Causal Inference in Python

Causal Inference in Python, or Causalinference in short, is a software package that implements various statistical and econometric methods used in the field variously known as Causal Inference, Program Evaluation, or Treatment Effect Analysis.

Through a series of blog posts on this page, I will illustrate the use of Causalinference, as well as provide high-level summaries of the underlying econometric theory with the non-specialist audience in mind. Source code for the package can be found at its GitHub page, and detailed documentation is available at


In this final post we outline the typical flow of a causal study in relations to the main tools provided by Causalinference. At a high level, assuming that unconfoundedness holds true in the given problem, we can break down a typical study into two phases.

In the design phase, we inspect and manipulate the data set to ensure that the most credible analysis can be conducted on it. We achieve this by proceeding in the following steps:

  1. Assess covariate balance with summary_stats. If the normalized differences in covariate means suggest severe covariate imbalance, we can try to address it by using the propensity-score-based techniques below.
  2. Estimate propensity score with est_propensity_s, so that the following two propensity methods can be employed.
  3. Trim sample with trim_s to exclude subjects with extreme propensity scores. Since very little can be credibly said about such units, we should focus attention on the remaining units that exhibit a higher degree of covariate balance.
  4. Stratify sample with stratify_s to group similar subjects together and improve within-bin covariate balance.

In the analysis phase, we estimate treatment effects using a number of reasonable estimators. The estimators with the most desirable properties are

  1. The blocking estimator invoked by est_via_blocking, which aggregates the least squares estimates within each propensity bin to produce an overall average treatment effect estimate.
  2. The matching estimator invoked by est_via_matching, which pairs subjects together via nearest-neighborhood matching to arrive at an overall average treatment effect estimate. Since bias can result when the matching is imperfect, bias correction is recommended.
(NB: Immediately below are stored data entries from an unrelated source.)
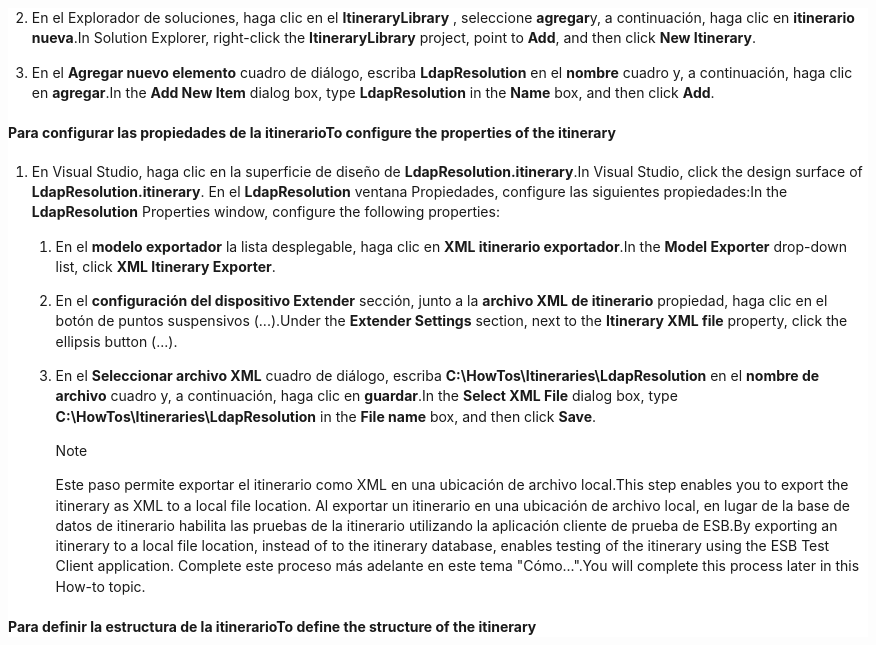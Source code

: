 2.  <span data-ttu-id="be347-117">En el Explorador de soluciones, haga clic en el **ItineraryLibrary** , seleccione **agregar**y, a continuación, haga clic en **itinerario nueva**.</span><span class="sxs-lookup"><span data-stu-id="be347-117">In Solution Explorer, right-click the **ItineraryLibrary** project, point to **Add**, and then click **New Itinerary**.</span></span>  
  
3.  <span data-ttu-id="be347-118">En el **Agregar nuevo elemento** cuadro de diálogo, escriba **LdapResolution** en el **nombre** cuadro y, a continuación, haga clic en **agregar**.</span><span class="sxs-lookup"><span data-stu-id="be347-118">In the **Add New Item** dialog box, type **LdapResolution** in the **Name** box, and then click **Add**.</span></span>  
  
#### <a name="to-configure-the-properties-of-the-itinerary"></a><span data-ttu-id="be347-119">Para configurar las propiedades de la itinerario</span><span class="sxs-lookup"><span data-stu-id="be347-119">To configure the properties of the itinerary</span></span>  
  
1.  <span data-ttu-id="be347-120">En Visual Studio, haga clic en la superficie de diseño de **LdapResolution.itinerary**.</span><span class="sxs-lookup"><span data-stu-id="be347-120">In Visual Studio, click the design surface of **LdapResolution.itinerary**.</span></span> <span data-ttu-id="be347-121">En el **LdapResolution** ventana Propiedades, configure las siguientes propiedades:</span><span class="sxs-lookup"><span data-stu-id="be347-121">In the **LdapResolution** Properties window, configure the following properties:</span></span>  
  
    1.  <span data-ttu-id="be347-122">En el **modelo exportador** la lista desplegable, haga clic en **XML itinerario exportador**.</span><span class="sxs-lookup"><span data-stu-id="be347-122">In the **Model Exporter** drop-down list, click **XML Itinerary Exporter**.</span></span>  
  
    2.  <span data-ttu-id="be347-123">En el **configuración del dispositivo Extender** sección, junto a la **archivo XML de itinerario** propiedad, haga clic en el botón de puntos suspensivos (...).</span><span class="sxs-lookup"><span data-stu-id="be347-123">Under the **Extender Settings** section, next to the **Itinerary XML file** property, click the ellipsis button (...).</span></span>  
  
    3.  <span data-ttu-id="be347-124">En el **Seleccionar archivo XML** cuadro de diálogo, escriba **C:\HowTos\Itineraries\LdapResolution** en el **nombre de archivo** cuadro y, a continuación, haga clic en **guardar**.</span><span class="sxs-lookup"><span data-stu-id="be347-124">In the **Select XML File** dialog box, type **C:\HowTos\Itineraries\LdapResolution** in the **File name** box, and then click **Save**.</span></span>  
  
        > [!NOTE]
        >  <span data-ttu-id="be347-125">Este paso permite exportar el itinerario como XML en una ubicación de archivo local.</span><span class="sxs-lookup"><span data-stu-id="be347-125">This step enables you to export the itinerary as XML to a local file location.</span></span> <span data-ttu-id="be347-126">Al exportar un itinerario en una ubicación de archivo local, en lugar de la base de datos de itinerario habilita las pruebas de la itinerario utilizando la aplicación cliente de prueba de ESB.</span><span class="sxs-lookup"><span data-stu-id="be347-126">By exporting an itinerary to a local file location, instead of to the itinerary database, enables testing of the itinerary using the ESB Test Client application.</span></span> <span data-ttu-id="be347-127">Complete este proceso más adelante en este tema "Cómo...".</span><span class="sxs-lookup"><span data-stu-id="be347-127">You will complete this process later in this How-to topic.</span></span>  
  
#### <a name="to-define-the-structure-of-the-itinerary"></a><span data-ttu-id="be347-128">Para definir la estructura de la itinerario</span><span class="sxs-lookup"><span data-stu-id="be347-128">To define the structure of the itinerary</span></span>  
  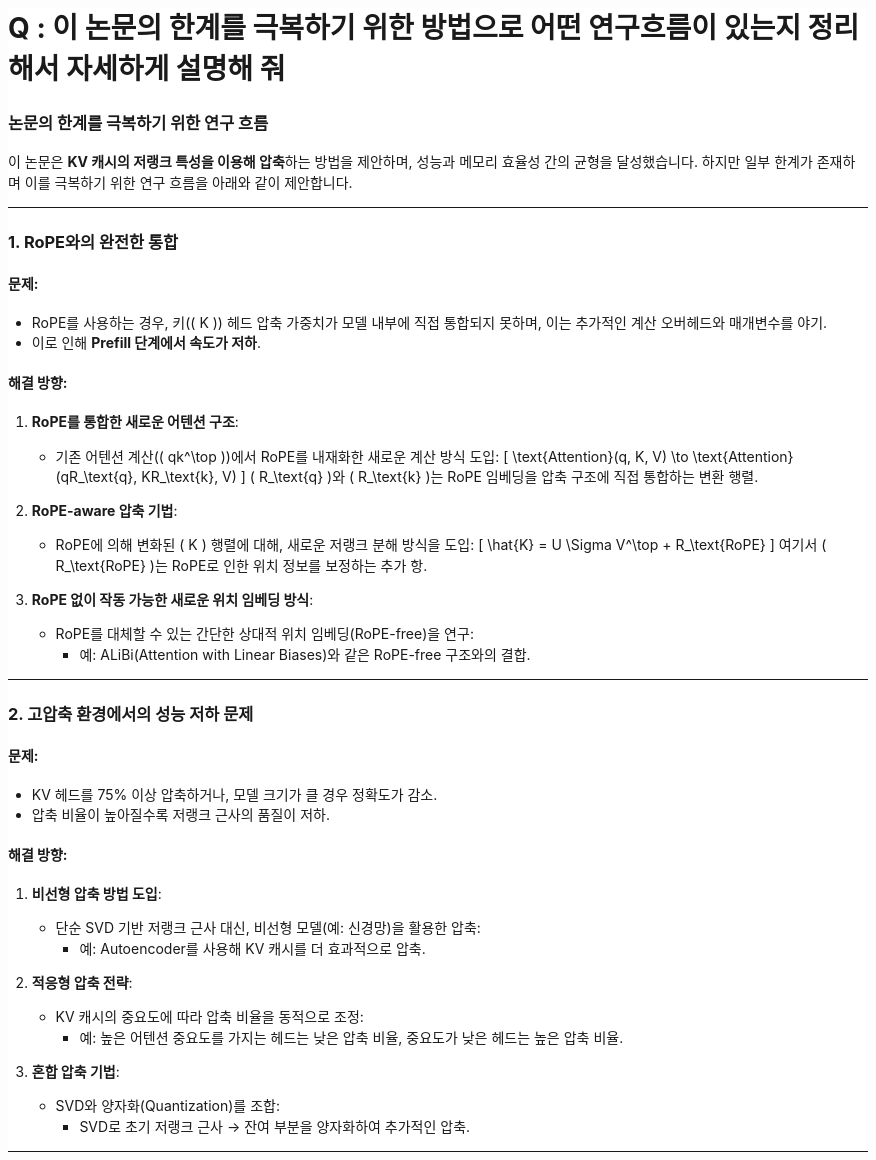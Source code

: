 # Q : 이 논문의 한계를 극복하기 위한 방법으로 어떤 연구흐름이 있는지 정리해서 자세하게 설명해 줘



### **논문의 한계를 극복하기 위한 연구 흐름**

이 논문은 **KV 캐시의 저랭크 특성을 이용해 압축**하는 방법을 제안하며, 성능과 메모리 효율성 간의 균형을 달성했습니다. 하지만 일부 한계가 존재하며 이를 극복하기 위한 연구 흐름을 아래와 같이 제안합니다.

---

### **1. RoPE와의 완전한 통합**
#### **문제**:
- RoPE를 사용하는 경우, 키(\( K \)) 헤드 압축 가중치가 모델 내부에 직접 통합되지 못하며, 이는 추가적인 계산 오버헤드와 매개변수를 야기.
- 이로 인해 **Prefill 단계에서 속도가 저하**.

#### **해결 방향**:
1. **RoPE를 통합한 새로운 어텐션 구조**:
   - 기존 어텐션 계산(\( qk^\top \))에서 RoPE를 내재화한 새로운 계산 방식 도입:
     \[
     \text{Attention}(q, K, V) \to \text{Attention}(qR_\text{q}, KR_\text{k}, V)
     \]
     \( R_\text{q} \)와 \( R_\text{k} \)는 RoPE 임베딩을 압축 구조에 직접 통합하는 변환 행렬.

2. **RoPE-aware 압축 기법**:
   - RoPE에 의해 변화된 \( K \) 행렬에 대해, 새로운 저랭크 분해 방식을 도입:
     \[
     \hat{K} = U \Sigma V^\top + R_\text{RoPE}
     \]
     여기서 \( R_\text{RoPE} \)는 RoPE로 인한 위치 정보를 보정하는 추가 항.

3. **RoPE 없이 작동 가능한 새로운 위치 임베딩 방식**:
   - RoPE를 대체할 수 있는 간단한 상대적 위치 임베딩(RoPE-free)을 연구:
     - 예: ALiBi(Attention with Linear Biases)와 같은 RoPE-free 구조와의 결합.

---

### **2. 고압축 환경에서의 성능 저하 문제**
#### **문제**:
- KV 헤드를 75% 이상 압축하거나, 모델 크기가 클 경우 정확도가 감소.
- 압축 비율이 높아질수록 저랭크 근사의 품질이 저하.

#### **해결 방향**:
1. **비선형 압축 방법 도입**:
   - 단순 SVD 기반 저랭크 근사 대신, 비선형 모델(예: 신경망)을 활용한 압축:
     - 예: Autoencoder를 사용해 KV 캐시를 더 효과적으로 압축.

2. **적응형 압축 전략**:
   - KV 캐시의 중요도에 따라 압축 비율을 동적으로 조정:
     - 예: 높은 어텐션 중요도를 가지는 헤드는 낮은 압축 비율, 중요도가 낮은 헤드는 높은 압축 비율.

3. **혼합 압축 기법**:
   - SVD와 양자화(Quantization)를 조합:
     - SVD로 초기 저랭크 근사 → 잔여 부분을 양자화하여 추가적인 압축.

---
If the design phase is done well, the two estimates recommended above should result in similar estimates due to their stability properties.

We conclude by noting that additional checks and tests exist for assessing the validity of a causal study. Some of these tests (e.g. for assessing the unconfoundedness assumption) actually require no additional tools beyond what is provided in Causalinference. For the interested reader, please refer to Imbens (2014).


Imbens, G. (2014). Matching methods in practice: Three examples. NBER Working Paper No. 19959.